Joran menundukkan kepala, suaranya penuh rasa bersalah. “Sebelum aku diasingkan, aku bekerja sama dengan Malakar. Aku membantu dia dalam mencari jalan menuju Tanah Pelindung. Karena itulah aku tidak dapat melewati gerbang ini. Penjaga roh tahu bahwa aku pernah berkhianat pada Cahaya.”
Finn menatap Joran dengan kecewa, sementara Eira menggeleng tak percaya. “Joran… mengapa kau melakukan itu?”

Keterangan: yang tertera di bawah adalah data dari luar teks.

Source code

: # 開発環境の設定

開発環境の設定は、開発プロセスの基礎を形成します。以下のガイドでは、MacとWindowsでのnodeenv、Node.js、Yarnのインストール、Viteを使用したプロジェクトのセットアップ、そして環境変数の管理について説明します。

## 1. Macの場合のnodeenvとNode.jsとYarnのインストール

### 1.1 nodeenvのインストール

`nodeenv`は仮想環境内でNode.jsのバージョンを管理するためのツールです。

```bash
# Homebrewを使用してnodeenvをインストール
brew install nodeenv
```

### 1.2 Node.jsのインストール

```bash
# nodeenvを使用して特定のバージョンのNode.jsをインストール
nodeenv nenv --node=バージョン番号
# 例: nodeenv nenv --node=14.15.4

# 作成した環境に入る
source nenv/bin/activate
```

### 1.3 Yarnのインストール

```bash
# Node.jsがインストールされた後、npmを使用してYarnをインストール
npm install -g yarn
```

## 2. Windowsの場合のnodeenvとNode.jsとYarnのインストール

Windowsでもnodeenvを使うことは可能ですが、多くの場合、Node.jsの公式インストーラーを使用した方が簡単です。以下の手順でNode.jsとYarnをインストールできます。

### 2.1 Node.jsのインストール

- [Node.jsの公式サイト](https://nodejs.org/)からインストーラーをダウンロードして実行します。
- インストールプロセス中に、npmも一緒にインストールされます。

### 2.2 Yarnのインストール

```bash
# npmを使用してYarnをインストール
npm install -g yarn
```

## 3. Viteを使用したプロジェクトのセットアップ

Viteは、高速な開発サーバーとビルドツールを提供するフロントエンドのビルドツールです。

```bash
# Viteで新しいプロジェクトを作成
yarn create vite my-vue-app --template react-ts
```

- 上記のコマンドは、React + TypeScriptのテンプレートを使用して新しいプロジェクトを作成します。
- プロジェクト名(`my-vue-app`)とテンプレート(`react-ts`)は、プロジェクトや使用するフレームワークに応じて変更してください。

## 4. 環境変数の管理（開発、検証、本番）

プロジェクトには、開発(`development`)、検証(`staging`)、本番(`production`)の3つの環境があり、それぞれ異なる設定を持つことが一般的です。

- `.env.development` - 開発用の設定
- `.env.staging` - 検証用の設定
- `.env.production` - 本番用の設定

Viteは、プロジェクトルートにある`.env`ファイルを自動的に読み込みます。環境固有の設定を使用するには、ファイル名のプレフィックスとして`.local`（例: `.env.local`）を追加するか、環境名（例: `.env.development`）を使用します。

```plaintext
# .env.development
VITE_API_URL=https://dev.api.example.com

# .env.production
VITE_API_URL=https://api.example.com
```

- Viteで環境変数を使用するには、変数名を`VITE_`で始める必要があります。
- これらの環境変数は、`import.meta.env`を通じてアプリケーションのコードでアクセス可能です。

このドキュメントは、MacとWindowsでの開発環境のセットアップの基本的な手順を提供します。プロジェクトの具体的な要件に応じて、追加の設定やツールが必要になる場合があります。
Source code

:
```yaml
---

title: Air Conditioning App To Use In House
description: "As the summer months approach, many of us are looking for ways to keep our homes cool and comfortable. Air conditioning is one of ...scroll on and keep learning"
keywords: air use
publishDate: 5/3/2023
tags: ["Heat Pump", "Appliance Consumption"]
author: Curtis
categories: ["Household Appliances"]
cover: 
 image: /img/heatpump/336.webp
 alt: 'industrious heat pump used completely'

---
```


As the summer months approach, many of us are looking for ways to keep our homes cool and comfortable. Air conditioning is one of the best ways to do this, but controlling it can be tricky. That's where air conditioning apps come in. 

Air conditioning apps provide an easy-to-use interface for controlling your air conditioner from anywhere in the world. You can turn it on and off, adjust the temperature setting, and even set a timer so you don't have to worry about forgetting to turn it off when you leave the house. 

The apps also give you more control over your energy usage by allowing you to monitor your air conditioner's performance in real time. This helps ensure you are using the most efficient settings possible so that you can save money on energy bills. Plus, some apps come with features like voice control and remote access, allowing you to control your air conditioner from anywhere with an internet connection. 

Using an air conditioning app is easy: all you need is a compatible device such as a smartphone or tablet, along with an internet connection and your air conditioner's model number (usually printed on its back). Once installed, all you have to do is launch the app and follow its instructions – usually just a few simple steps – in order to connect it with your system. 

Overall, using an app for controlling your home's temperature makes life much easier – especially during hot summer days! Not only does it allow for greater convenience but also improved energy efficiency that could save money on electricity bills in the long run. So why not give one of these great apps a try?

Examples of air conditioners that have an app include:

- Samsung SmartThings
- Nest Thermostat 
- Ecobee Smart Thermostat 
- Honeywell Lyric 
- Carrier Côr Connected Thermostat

Joran mengangkat pandangannya, air mata menggenang di matanya. “Aku menyesalinya. Aku terperdaya oleh Malakar, dipenuhi ambisi yang buta. Tapi setelah melihat kalian… melihat tekad kalian… aku tahu aku salah. Aku hanya ingin menebus dosaku.”
Arlen menggenggam bahu Joran, mencoba memberikan dorongan. “Kau telah membantu kami sejauh ini. Kau sudah menunjukkan niat baikmu, Joran. Mungkin itu cukup untuk menebus kesalahanmu.”
Namun, Joran menatap pintu dengan getir. “Aku tak bisa melanjutkan. Ini adalah hukuman yang harus kuterima.”
Tepat saat itu, sebuah suara gemuruh terdengar di balik pintu. Cahaya dari dalam Tanah Pelindung meredup seketika, dan sebuah bayangan gelap tampak melintasi celah pintu, mendekat dengan cepat.
Arlen, Finn, dan Eira saling bertatapan, hati mereka diliputi ketegangan. “Kita harus bersiap,” bisik Arlen. “Bayangan itu… adalah Malakar.”